◆ Task requirements ◆
Among the records, which lines include "private"? List them.

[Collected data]

- - - -

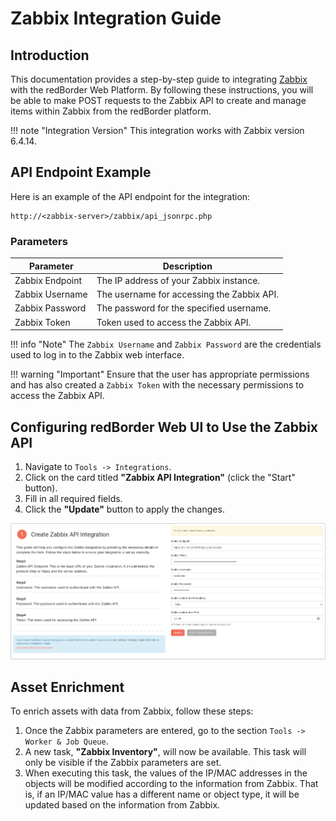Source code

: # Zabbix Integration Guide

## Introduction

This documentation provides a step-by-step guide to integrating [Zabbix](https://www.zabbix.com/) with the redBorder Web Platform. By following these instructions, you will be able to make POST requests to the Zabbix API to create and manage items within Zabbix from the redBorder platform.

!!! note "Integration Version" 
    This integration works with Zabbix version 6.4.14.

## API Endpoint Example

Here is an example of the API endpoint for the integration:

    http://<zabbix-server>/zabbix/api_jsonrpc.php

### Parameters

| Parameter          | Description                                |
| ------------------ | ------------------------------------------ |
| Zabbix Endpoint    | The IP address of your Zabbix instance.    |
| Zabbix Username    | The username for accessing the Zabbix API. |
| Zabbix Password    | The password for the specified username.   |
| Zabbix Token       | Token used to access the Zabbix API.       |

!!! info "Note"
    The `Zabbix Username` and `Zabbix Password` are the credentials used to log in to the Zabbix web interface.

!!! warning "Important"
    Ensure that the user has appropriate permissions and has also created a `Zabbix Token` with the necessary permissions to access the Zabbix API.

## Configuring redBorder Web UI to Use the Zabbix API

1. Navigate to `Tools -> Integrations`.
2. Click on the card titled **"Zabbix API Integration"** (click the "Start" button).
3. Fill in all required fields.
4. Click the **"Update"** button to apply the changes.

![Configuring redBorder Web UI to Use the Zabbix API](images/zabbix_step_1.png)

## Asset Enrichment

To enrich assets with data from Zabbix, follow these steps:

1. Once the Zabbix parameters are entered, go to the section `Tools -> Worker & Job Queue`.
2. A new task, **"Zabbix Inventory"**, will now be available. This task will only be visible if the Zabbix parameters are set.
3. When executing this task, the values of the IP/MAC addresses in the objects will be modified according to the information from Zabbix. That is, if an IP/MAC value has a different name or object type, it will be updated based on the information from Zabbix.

- - - -

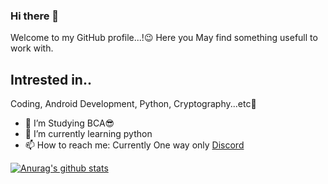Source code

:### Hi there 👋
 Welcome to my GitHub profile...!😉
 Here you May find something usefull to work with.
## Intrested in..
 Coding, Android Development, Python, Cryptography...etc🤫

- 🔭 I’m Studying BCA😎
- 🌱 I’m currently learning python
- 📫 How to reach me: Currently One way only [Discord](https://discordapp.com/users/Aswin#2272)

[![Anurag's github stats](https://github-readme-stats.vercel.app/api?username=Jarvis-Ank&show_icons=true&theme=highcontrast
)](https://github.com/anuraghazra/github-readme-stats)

- - - -

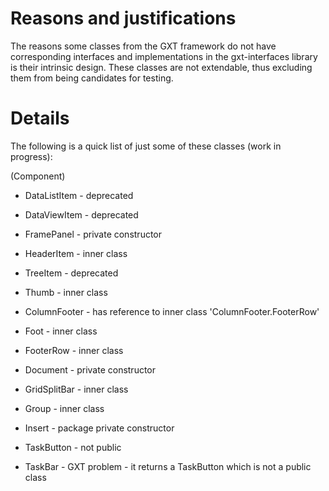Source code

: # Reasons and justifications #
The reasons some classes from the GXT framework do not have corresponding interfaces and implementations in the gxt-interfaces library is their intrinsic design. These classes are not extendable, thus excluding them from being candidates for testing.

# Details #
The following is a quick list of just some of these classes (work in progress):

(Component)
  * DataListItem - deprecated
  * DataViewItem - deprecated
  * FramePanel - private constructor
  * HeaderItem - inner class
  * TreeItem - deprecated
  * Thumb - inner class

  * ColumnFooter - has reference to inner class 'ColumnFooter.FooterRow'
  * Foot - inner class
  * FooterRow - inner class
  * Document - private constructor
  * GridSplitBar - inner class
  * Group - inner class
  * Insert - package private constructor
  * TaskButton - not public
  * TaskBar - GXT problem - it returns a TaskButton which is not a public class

- - - -

◆ Response ◆
  * FramePanel - private constructor
  * Document - private constructor
  * Insert - package private constructor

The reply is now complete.